**Exercise inputs**
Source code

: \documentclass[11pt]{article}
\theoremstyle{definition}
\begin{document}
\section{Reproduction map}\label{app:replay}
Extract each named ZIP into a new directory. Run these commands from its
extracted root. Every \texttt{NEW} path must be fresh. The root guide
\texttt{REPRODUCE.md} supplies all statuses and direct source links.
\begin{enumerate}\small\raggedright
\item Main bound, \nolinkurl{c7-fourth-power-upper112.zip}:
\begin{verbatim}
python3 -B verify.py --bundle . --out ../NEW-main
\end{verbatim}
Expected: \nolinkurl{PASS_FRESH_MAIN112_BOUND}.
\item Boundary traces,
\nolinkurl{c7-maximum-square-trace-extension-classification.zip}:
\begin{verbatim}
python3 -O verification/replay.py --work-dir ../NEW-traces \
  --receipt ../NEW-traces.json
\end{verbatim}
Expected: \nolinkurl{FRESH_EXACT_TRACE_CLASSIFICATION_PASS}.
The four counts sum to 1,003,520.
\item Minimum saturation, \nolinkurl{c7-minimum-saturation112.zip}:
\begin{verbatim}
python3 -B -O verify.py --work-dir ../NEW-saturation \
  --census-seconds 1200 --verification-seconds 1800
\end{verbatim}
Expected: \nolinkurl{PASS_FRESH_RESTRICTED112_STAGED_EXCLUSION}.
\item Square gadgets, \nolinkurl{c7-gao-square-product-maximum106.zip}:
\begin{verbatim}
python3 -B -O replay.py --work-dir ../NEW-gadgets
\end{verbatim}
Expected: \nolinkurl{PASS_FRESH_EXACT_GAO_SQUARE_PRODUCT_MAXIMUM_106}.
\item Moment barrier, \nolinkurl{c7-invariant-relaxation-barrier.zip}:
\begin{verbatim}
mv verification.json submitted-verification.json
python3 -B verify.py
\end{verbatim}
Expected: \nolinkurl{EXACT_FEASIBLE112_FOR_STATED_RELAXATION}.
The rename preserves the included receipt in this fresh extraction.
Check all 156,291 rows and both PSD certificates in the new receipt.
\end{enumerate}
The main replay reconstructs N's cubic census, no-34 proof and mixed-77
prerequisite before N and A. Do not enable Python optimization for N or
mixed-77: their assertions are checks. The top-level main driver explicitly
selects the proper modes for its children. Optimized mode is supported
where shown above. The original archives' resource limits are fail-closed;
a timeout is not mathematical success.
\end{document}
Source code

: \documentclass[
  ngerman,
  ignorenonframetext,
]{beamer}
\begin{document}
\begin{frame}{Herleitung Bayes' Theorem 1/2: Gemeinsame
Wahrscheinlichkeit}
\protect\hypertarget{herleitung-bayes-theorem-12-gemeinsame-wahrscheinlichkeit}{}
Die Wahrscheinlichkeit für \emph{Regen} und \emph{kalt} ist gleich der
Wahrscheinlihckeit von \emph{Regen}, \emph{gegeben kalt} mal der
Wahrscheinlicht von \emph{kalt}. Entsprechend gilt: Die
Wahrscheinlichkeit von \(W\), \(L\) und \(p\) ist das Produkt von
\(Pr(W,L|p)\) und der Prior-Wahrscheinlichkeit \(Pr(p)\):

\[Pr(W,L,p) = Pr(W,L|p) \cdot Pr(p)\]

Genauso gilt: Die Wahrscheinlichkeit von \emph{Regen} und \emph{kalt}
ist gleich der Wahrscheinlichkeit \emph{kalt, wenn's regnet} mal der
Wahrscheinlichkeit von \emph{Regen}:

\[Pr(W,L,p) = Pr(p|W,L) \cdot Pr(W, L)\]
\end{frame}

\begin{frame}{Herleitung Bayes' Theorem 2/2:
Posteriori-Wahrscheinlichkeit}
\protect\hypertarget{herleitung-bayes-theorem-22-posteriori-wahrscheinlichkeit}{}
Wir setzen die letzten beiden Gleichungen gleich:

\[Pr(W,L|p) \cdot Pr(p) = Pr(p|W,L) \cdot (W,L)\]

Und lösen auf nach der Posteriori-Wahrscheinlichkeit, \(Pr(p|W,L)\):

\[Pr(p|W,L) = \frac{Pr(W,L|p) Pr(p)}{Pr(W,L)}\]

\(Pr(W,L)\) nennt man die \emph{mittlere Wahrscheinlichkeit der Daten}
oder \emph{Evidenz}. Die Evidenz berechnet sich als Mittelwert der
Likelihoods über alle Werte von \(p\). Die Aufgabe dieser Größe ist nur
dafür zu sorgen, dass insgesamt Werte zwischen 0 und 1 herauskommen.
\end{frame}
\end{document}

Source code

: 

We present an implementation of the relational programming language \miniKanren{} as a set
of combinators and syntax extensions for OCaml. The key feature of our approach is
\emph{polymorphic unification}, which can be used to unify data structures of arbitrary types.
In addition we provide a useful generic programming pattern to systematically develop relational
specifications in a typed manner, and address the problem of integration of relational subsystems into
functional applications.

**Assigned task**
What lines in the listing above hold the string "saturation"? List them.

**Output of the exercise**
\item Minimum saturation, \nolinkurl{c7-minimum-saturation112.zip}:
python3 -B -O verify.py --work-dir ../NEW-saturation \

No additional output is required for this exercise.